Bounds Green tube station is a London Underground station,
located at the junction of Bounds Green Road and Brownlow Road, in North London.
The station is on the Piccadilly Line, between Wood Green and Arnos Grove stations,
and is on the boundary between Travelcard Zone 3 and fare_zone 4.
Like all stations on the Cockfosters extension, Bounds Green station which opened on
19 September 1932, set new aesthetic standards, not previously seen on London's
Underground.
Architecturally, this tube station, designed in the typical "Box-style" of the architect
Charles Holden by his colleague C. H. James, is a well-preserved example of the modernist
house style of London Transport in the 1930s.
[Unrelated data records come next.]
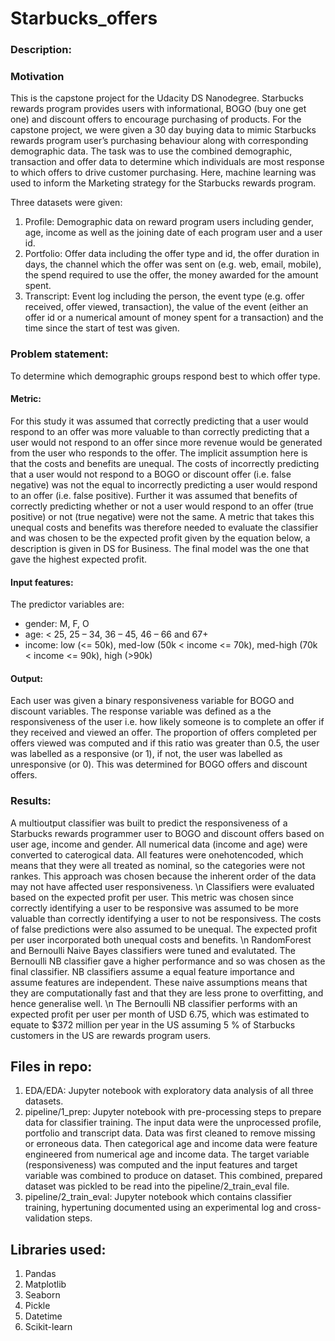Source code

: # Starbucks_offers

### Description:

### Motivation
This is the capstone project for the Udacity DS Nanodegree. Starbucks rewards program provides users with informational, BOGO (buy one get one) and discount offers to encourage purchasing of products. For the capstone project, we were given a 30 day buying data to mimic Starbucks rewards program user’s purchasing behaviour along with corresponding demographic data. The task was to use the combined demographic, transaction and offer data to determine which individuals are most response to which offers to drive customer purchasing. Here, machine learning was used to inform the Marketing strategy for the Starbucks rewards program. 

Three datasets were given: 
1.	Profile: Demographic data on reward program users including gender, age, income as well as the joining date of each program user and a user id.
2.	Portfolio: Offer data including the offer type and id, the offer duration in days, the channel which the offer was sent on (e.g. web, email, mobile), the spend required to use the offer, the money awarded for the amount spent. 
3.	Transcript: Event log including the person, the event type (e.g. offer received, offer viewed, transaction), the value of the event (either an offer id or a numerical amount of money spent for a transaction) and the time since the start of test was given. 
   
### Problem statement:
To determine which demographic groups respond best to which offer type. 

#### Metric:

For this study it was assumed that correctly predicting that a user would respond to an offer was more valuable to than correctly predicting that a user would not respond to an offer since more revenue would be generated from the user who responds to the offer. The implicit assumption here is that the costs and benefits are unequal. 
The costs of incorrectly predicting that a user would not respond to a BOGO or discount offer (i.e. false negative) was not the equal to incorrectly predicting a user would respond to an offer (i.e. false positive). Further it was assumed that benefits of correctly predicting whether or not a user would respond to an offer (true positive) or not (true negative) were not the same. 
A metric that takes this unequal costs and benefits was therefore needed to evaluate the classifier and was chosen to be the expected profit given by the equation below, a description is given in DS for Business. The final model was the one that gave the highest expected profit.

#### Input features:
The predictor variables are:
  - gender: M, F, O
  - age: < 25, 25 – 34, 36 – 45, 46 – 66 and 67+
  - income: low (<= 50k), med-low (50k < income <= 70k), med-high (70k < income <= 90k), high (>90k) 
  

#### Output:
Each user was given a binary responsiveness variable for BOGO and discount variables.
The response variable was defined as a the responsiveness of the user i.e. how likely someone is to complete an offer if they received and viewed an offer. The proportion of offers completed per offers viewed was computed and if this ratio was greater than 0.5, the user was labelled as a responsive (or 1), if not, the user was labelled as unresponsive (or 0). This was determined for BOGO offers and discount offers. 

### Results:
A multioutput classifier was built to predict the responsiveness of a Starbucks rewards programmer user to BOGO and discount offers based on user age, income and gender. All numerical data (income and age) were converted to caterogical data. All features were onehotencoded, which means that they were all treated as nominal, so the categories were not rankes. This approach was chosen because the inherent order of the data may not have affected user responsiveness. 
\n Classifiers were evaluated based on the expected profit per user. This metric was chosen since correctly identifying a user to be responsive was assumed to be more valuable than correctly identifying a user to not be responsivess. The costs of false predictions were also assumed to be unequal. The expected profit per user incorporated both unequal costs and benefits. 
\n RandomForest and Bernoulli Naive Bayes classifiers were tuned and evalutated. The Bernoulli NB classifier gave a higher performance and so was chosen as the final classifier. NB classifiers assume a equal feature importance and assume features are independent. These naive assumptions means that they are computationally fast and that they are less prone to overfitting, and hence generalise well. 
\n The Bernoulli NB classifier performs with an expected profit per user per month of USD 6.75, which was estimated to equate to $372 million per year in the US assuming 5 % of Starbucks customers in the US are rewards program users.   


## Files in repo:
1. EDA/EDA: Jupyter notebook with exploratory data analysis of all three datasets. 
2. pipeline/1_prep: Jupyter notebook with pre-processing steps to prepare data for classifier training. The input data were the unprocessed profile, portfolio and transcript data. Data was first cleaned to remove missing or erroneous data. Then categorical age and income data were feature engineered from numerical age and income data. The target variable (responsiveness) was computed and the input features and target variable was combined to produce on dataset. This combined, prepared dataset was pickled to be read into the pipeline/2_train_eval file. 
3. pipeline/2_train_eval: Jupyter notebook which contains classifier training, hypertuning documented using an experimental log and cross-validation steps.

## Libraries used:
1. Pandas 
2. Matplotlib 
3. Seaborn 
4. Pickle
5. Datetime
6. Scikit-learn


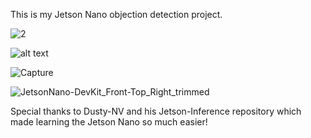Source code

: This is my Jetson Nano objection detection project.


![2](https://user-images.githubusercontent.com/70357685/143724058-00dcfbd3-1077-43c4-815c-e9f843e2663f.JPG)

![alt text](https://user-images.githubusercontent.com/70357685/143724058-00dcfbd3-1077-43c4-815c-e9f843e2663f.JPG)

![Capture](https://user-images.githubusercontent.com/70357685/143724059-0d6b1a41-4cf0-4176-9cce-1cc639d93218.JPG)

![JetsonNano-DevKit_Front-Top_Right_trimmed](https://user-images.githubusercontent.com/70357685/143724062-3132ac08-b176-4f71-8278-bc2e4a628fe9.jpg)



Special thanks to Dusty-NV and his Jetson-Inference repository which made learning the Jetson Nano so much easier!
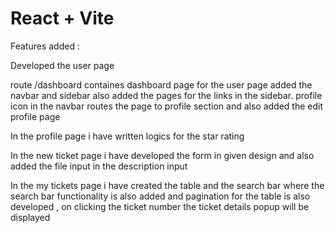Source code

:# React + Vite

Features added : 

Developed the user page 

route /dashboard containes dashboard page for the user page
added the navbar and sidebar also added the pages for the links in the sidebar.
profile icon in the navbar routes the page to profile section and also added the edit profile page

In the profile page i have written logics for the star rating

In the new ticket page i have developed the form in given design and also added the file input in the description input 

In the my tickets page i have created the table and the search bar where the search bar functionality is also added and pagination for the table is also developed , on clicking the ticket number the ticket details popup will be displayed
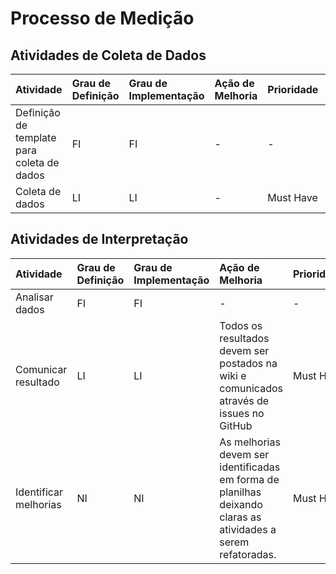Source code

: # Processo de Medição

## Atividades de Coleta de Dados

| Atividade | Grau de Definição | Grau de Implementação | Ação de Melhoria | Prioridade | Justificativa |
| :--- | :--- | :--- | :--- | :--- | :--- |
| Definição de template para coleta de dados | FI | FI | - | - | - |
| Coleta de dados | LI | LI | - | Must Have | - |

## Atividades de Interpretação

| Atividade | Grau de Definição | Grau de Implementação | Ação de Melhoria | Prioridade | Justificativa |
| :--- | :--- | :--- | :--- | :--- | :--- |
| Analisar dados | FI | FI | - | - | - |
| Comunicar resultado | LI | LI | Todos os resultados devem ser postados na wiki e comunicados através de issues no GitHub | Must Have | Falta centralização e transparência dos resultados obtidos |
| Identificar melhorias | NI | NI | As melhorias devem ser identificadas em forma de planilhas deixando claras as atividades a serem refatoradas. | Must Have | As melhorias precisam ser documentadas de maneira clara para facilitar a execução. |



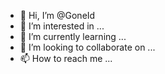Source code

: - 👋 Hi, I’m @GoneId
- 👀 I’m interested in ...
- 🌱 I’m currently learning ...
- 💞️ I’m looking to collaborate on ...
- 📫 How to reach me ...

<!---
GoneId/GoneId is a ✨ special ✨ repository because its `README.md` (this file) appears on your GitHub profile.
You can click the Preview link to take a look at your changes.
--->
The octagonal frontage is flanked by a ventilation tower.
Two escalators take passengers from the ticket hall down to the platforms with a central fixed stairway.
These machines were installed in 1989 and 1991, replacing the original 1932 machines.
The construction of "suicide pits" between the rails was also innovative. These were built in connection
with a system of passageways under the platforms to give access to the track.
On the night of 13 October 1940, a lone German aircraft dropped a single bomb on houses to the north
of the station. The destruction of the houses caused the north end of the westbound platform tunnel to
collapse, killing or injuring many people amongst those sheltering from the air raid.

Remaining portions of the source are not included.